§ PROBLEM DETAILS
Copy every line of the data exactly, keeping out any picture.

[Stored data entries]
:::

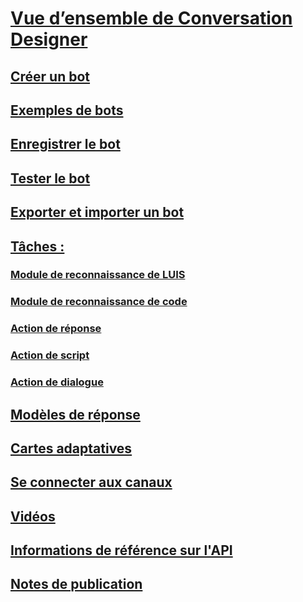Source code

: # [Vue d’ensemble de Conversation Designer](index.md)
## [Créer un bot](conversation-designer-create-bot.md)
## [Exemples de bots](conversation-designer-sample-bots.md)
## [Enregistrer le bot](conversation-designer-save-bot.md)
## [Tester le bot](conversation-designer-debug-bot.md)
## [Exporter et importer un bot](conversation-designer-export-import-bot.md)
## [Tâches :](conversation-designer-tasks.md)
### [Module de reconnaissance de LUIS](conversation-designer-luis.md)
### [Module de reconnaissance de code](conversation-designer-code-recognizer.md)
### [Action de réponse](conversation-designer-reply.md)
### [Action de script](conversation-designer-script-function.md)
### [Action de dialogue](conversation-designer-dialogues.md)
## [Modèles de réponse](conversation-designer-response-templates.md)
## [Cartes adaptatives](conversation-designer-adaptive-cards.md)
## [Se connecter aux canaux](conversation-designer-deploy.md)
## [Vidéos](conversation-designer-videos.md)
## [Informations de référence sur l'API](conversation-designer-context-object.md)
## [Notes de publication](conversation-designer-release-notes.md)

:::

§ EXERCISE SOLUTION
Source code

: # [Vue d’ensemble de Conversation Designer](index.md)
## [Créer un bot](conversation-designer-create-bot.md)
## [Exemples de bots](conversation-designer-sample-bots.md)
## [Enregistrer le bot](conversation-designer-save-bot.md)
## [Tester le bot](conversation-designer-debug-bot.md)
## [Exporter et importer un bot](conversation-designer-export-import-bot.md)
## [Tâches :](conversation-designer-tasks.md)
### [Module de reconnaissance de LUIS](conversation-designer-luis.md)
### [Module de reconnaissance de code](conversation-designer-code-recognizer.md)
### [Action de réponse](conversation-designer-reply.md)
### [Action de script](conversation-designer-script-function.md)
### [Action de dialogue](conversation-designer-dialogues.md)
## [Modèles de réponse](conversation-designer-response-templates.md)
## [Cartes adaptatives](conversation-designer-adaptive-cards.md)
## [Se connecter aux canaux](conversation-designer-deploy.md)
## [Vidéos](conversation-designer-videos.md)
## [Informations de référence sur l'API](conversation-designer-context-object.md)
## [Notes de publication](conversation-designer-release-notes.md)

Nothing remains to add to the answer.